Over this past weekend, post tropical storm Lee slowly moved over the Maritime provinces in eastern Canada. Prince Edward Island wasn’t greatly affected by this storm. Other parts of the Maritimes were more seriously affected with trees down and power outages for thousands. In our area, during the storm on Saturday afternoon, the sun broke through on occasion. We did have high winds gusting to 70 kph and torrential rain occasionally but the power stayed on in our area.
As we waited out the storm, I was thinking about a woman we met in Morocco ten years ago when we did a tour there. She was a Berber woman, of the indigenous people of North Africa. Her name was Lala and she invited tours groups into her home for a tea ceremony.
Lala ready for the tea ceremony
Lala’s home was in the Ourika Valley at the base of the Atlas Mountains, near the center of the recent earthquake. I have been thinking of the Berber people since the earthquake, having seen photos of the area.
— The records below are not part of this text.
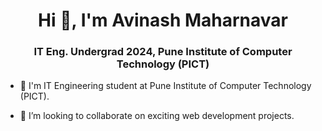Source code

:<h1 align="center">Hi 👋, I'm Avinash Maharnavar</h1>
<h3 align="center">IT Eng. Undergrad 2024, Pune Institute of Computer Technology (PICT)</h3>

- 🔭 I'm IT Engineering student at Pune Institute of Computer Technology (PICT).<br/>

- 👯 I’m looking to collaborate on exciting web development projects.
<br/>


<!--
[![Anurag's GitHub stats](https://github-readme-stats.vercel.app/api?username=Avi8010&show_icons=true&theme=merko)](https://github.com/anuraghazra/github-readme-stats)

[![Top Langs](https://github-readme-stats.vercel.app/api/top-langs/?username=Avi8010&hide=jupyter%20notebook&langs_count=8&layout=compact&theme=radical&show_icons=true)](https://github.com/anuraghazra/github-readme-stats)



<!--
**Avi8010/Avi8010** is a ✨ _special_ ✨ repository because its `README.md` (this file) appears on your GitHub profile.

Here are some ideas to get you started:

- 🔭 I’m currently working on ...
- 🌱 I’m currently learning ...
- 👯 I’m looking to collaborate on ...
- 🤔 I’m looking for help with ...
- 💬 Ask me about ...
- 📫 How to reach me: ...
- 😄 Pronouns: ...
- ⚡ Fun fact: ...
-->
The home was made of mud and straw and was hundreds of years old.
Kitchen in Lala’s home
Chances are it wouldn’t survive a strong earthquake. I hope Lala and her family did. Her children were married and lived in the area too and her husband was a farmer. By hosting the tea parties, Lala worked to support the family as well. They were hardworking people with rich traditions and culture.
In addition, the tragedy in Libya, where a dam broke and killed thousands of innocent people, has been on my mind too. I saw an interview with a man from the area who was crying because the authorities had been warned about the instability of the dam. It was a needless tragedy.
Meanwhile, here in eastern Canada, we clean up from the weather event. While some of us will struggle, we have it easier than the Moroccans and Libyans. We have more resources of all kinds available to us compared to much of the world.
We can’t do much to help but we will support the Red Cross/Red Crescent in their efforts in Morocco and Libya for the Lalas and their families.